FECONDAZIONE ASSISTITA E DIAGNOSI PRE IMPIANTO, UNA SICUREZZA IN PIU’ CONTRO PATOLOGIE GENETICHE E EREDITARIE
La genetica viene in nostro aiuto, infatti ormai da diversi anni è possibile eseguire test in fasi molto precoci dello sviluppo di un embrione, prima che esso sia trasferito nell’utero, per identificare la presenza di potenziali patologie genetiche o anomalie cromosomiche; questa tecnica viene identificata con la sigla PGT – preimplantation genetic testing (Test genetico preimpianto).
Per effettuare la PGT è necessario effettuare il prelievo di un piccolo campione di materiale genetico (biopsia) dall’embrione, normalmente allo stadio di blastocisti. E’ possibile prelevare alcune cellule del trofectoderma (lo strato di cellule più esterne che darà origine alla placenta in caso di gravidanza), oppure aspirare il fluido del blastocele (un fluido naturalmente contenuto nella cavità interna alla blastocisti).
Attualmente, le tecniche di biopsia sono talmente sofisticate che non danneggiano in alcun modo l’embrione, il quale mantiene inalterate le sue potenzialità di impianto in utero. Di conseguenza, grazie a tali test diagnostici, gli embrioni saranno valutati da un punto di vista non solo morfologico, ma anche cromosomico e/o genetico distinguendo con un elevato gradi di accuratezza gli embrioni euploidi (normali) da quelli aneuploidi (alterati) e ottenendo una diagnosi fondamentale che permette di evitare aborti, complicazioni in gravidanza e la nascita di bambini con gravi patologie.
L’acronimo PGT-A identifica il test volto a identificare le aneuploide (anomalie del numero dei cromosomi) tra cui, ad esempio, la trisomia 21, nota come sindrome di Down.

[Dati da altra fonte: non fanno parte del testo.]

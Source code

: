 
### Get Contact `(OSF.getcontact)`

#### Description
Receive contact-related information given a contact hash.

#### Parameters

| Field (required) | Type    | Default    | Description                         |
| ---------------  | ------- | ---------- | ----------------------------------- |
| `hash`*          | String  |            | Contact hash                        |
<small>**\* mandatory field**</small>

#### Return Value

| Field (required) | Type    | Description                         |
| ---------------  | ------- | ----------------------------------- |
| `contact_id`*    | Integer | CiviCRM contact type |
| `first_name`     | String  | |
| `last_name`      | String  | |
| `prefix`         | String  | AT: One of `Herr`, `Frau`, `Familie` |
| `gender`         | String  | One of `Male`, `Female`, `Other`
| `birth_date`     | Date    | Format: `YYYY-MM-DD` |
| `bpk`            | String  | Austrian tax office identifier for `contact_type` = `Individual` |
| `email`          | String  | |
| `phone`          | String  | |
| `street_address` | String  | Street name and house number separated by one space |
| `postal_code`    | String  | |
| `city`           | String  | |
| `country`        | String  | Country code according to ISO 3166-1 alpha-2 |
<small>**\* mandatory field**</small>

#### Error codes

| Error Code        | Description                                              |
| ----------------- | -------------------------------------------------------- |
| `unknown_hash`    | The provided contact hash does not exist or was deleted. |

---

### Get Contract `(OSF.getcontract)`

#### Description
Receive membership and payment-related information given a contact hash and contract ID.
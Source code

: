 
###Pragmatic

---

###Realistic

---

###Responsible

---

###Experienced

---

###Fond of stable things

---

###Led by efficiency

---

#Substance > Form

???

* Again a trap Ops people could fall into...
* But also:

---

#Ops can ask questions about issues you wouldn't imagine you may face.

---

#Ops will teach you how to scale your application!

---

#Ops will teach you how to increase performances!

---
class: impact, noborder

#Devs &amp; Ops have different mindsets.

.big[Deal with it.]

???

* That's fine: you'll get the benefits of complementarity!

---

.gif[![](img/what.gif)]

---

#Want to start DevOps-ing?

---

L’acronimo PGT-M identifica il test volto a identificare la presenza di una specifica patologia genetica qualora gli aspiranti genitori siano affetti o portatori. Alcune delle patologie identificabili con questo test sono la fibrosi cistica, la beta talassemia, la malattia di Huntington, sindrome di Marfan….
Esistono, poi, situazioni ibride in cui l’embrione ha linee cellulari in parte con assetto cromosomico corretto e in parte alterato, in questo caso si parla di embrioni mosaico (fino al 40% delle blastocisti possono essere interessate da questo fenomeno). Recenti studi hanno dimostrato come in assenza di embrioni euploidi (normali), è possibile valutare il transfer, se presente, di un embrione con anueploidie “a mosaico” in quanto sebbene mostrino una percentuale di impianto inferiore, allo stesso tempo, tale percentuale risulta superiore rispetto a quando vengono trasferiti embrioni non analizzati.
Per spiegare questo fenomeno è stato ipotizzato che, durante lo sviluppo dei mosaici, si attivino meccanismi di auto-correzione capaci di convertire tutte le cellule aneuploidi in euploidi. Inoltre, nelle settimane successive, sarà possibile effettuare ulteriori indagini tramite villocentesi e/o amniocentesi. Il potenziale trasferimento di embrioni mosaico deve essere attentamente valutato con lo specialista in Medicina della Riproduzione e con il Genetista, che potranno fornire tutte le informazioni, le avvertenze e i chiarimenti necessari per permettere alla coppia una scelta consapevole.